** Data for review follows **

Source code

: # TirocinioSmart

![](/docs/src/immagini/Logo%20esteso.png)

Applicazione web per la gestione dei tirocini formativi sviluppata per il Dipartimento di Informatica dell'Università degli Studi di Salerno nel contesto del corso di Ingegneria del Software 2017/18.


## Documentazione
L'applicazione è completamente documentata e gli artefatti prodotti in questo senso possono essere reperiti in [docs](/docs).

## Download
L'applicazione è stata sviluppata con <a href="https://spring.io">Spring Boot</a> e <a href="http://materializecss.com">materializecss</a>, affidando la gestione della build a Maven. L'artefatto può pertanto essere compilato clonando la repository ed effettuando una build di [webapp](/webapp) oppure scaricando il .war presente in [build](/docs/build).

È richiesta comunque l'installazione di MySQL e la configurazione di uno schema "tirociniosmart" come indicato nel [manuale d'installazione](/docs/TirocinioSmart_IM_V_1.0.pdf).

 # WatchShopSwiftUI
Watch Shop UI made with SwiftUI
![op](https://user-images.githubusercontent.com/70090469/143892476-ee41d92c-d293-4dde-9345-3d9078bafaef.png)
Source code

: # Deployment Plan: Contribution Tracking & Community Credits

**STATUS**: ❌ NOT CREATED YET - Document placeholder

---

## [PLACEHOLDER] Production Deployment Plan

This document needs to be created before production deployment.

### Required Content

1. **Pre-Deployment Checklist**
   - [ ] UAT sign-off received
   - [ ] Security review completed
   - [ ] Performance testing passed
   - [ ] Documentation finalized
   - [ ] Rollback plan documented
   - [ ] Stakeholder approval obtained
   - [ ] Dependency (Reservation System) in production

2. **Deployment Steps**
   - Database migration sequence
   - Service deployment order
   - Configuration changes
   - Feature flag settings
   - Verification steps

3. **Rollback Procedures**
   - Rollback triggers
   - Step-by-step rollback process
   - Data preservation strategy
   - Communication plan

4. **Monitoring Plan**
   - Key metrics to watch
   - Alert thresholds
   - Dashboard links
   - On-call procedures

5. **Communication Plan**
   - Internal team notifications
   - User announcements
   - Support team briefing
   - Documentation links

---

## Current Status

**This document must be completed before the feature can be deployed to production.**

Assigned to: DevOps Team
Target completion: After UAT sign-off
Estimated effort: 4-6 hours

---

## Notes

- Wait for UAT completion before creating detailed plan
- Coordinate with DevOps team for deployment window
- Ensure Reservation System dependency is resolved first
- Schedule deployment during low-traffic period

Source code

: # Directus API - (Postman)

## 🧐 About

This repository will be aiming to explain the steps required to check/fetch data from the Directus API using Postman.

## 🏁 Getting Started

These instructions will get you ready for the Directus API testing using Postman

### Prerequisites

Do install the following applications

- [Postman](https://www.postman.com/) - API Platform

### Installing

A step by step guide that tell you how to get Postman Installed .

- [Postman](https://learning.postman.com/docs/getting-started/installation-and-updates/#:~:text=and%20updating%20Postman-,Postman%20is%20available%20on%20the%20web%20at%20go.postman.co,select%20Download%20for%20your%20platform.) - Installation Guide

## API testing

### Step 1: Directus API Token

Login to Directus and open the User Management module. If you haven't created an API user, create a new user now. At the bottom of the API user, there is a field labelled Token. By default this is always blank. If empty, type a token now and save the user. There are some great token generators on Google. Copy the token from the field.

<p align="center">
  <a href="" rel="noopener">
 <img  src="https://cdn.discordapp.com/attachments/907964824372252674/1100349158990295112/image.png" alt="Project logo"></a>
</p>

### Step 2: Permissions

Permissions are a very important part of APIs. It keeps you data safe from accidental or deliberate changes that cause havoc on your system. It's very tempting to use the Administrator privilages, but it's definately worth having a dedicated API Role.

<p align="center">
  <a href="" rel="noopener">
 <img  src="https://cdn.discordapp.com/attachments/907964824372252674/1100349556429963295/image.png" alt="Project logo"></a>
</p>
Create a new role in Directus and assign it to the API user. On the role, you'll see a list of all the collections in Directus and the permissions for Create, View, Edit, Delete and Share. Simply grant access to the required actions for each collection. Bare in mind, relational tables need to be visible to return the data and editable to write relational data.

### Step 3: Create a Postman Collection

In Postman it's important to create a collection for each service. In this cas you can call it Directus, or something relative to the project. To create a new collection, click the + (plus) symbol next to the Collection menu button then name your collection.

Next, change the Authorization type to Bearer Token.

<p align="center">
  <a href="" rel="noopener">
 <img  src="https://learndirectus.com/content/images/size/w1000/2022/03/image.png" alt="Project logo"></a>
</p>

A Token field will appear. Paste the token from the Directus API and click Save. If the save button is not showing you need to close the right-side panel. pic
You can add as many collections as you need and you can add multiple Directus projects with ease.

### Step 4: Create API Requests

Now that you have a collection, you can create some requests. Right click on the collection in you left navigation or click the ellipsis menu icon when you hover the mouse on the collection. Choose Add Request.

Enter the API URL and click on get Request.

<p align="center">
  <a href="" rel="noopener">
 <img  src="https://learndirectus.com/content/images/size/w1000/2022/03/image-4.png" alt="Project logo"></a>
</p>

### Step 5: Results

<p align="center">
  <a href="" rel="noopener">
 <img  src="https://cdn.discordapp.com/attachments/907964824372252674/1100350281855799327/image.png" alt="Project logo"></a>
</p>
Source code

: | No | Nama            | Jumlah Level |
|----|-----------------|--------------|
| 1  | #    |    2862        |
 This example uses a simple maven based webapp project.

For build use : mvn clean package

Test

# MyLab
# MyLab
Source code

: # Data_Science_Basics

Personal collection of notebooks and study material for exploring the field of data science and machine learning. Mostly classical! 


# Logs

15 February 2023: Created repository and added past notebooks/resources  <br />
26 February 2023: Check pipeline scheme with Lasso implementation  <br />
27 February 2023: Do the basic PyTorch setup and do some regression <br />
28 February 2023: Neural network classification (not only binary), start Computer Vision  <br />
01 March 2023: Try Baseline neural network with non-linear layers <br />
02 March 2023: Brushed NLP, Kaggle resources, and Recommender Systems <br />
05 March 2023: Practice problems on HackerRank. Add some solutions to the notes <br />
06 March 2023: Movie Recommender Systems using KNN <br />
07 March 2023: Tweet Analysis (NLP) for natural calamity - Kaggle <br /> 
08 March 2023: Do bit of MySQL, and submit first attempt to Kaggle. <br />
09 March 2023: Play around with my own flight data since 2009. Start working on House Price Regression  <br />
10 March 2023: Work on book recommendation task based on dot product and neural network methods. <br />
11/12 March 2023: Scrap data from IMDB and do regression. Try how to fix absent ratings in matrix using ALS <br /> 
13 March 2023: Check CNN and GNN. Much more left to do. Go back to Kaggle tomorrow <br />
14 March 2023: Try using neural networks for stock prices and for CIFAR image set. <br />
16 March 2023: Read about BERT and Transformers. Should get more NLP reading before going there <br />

** End of Data for review **

- **Work to complete**:
When you reach the line containing "13 March 2023: Check" in the listing, transcribe it and every line after it exactly, through the last line, and add nothing.

- **Result of this exercise**:
13 March 2023: Check CNN and GNN. Much more left to do. Go back to Kaggle tomorrow <br />
14 March 2023: Try using neural networks for stock prices and for CIFAR image set. <br />
16 March 2023: Read about BERT and Transformers. Should get more NLP reading before going there <br />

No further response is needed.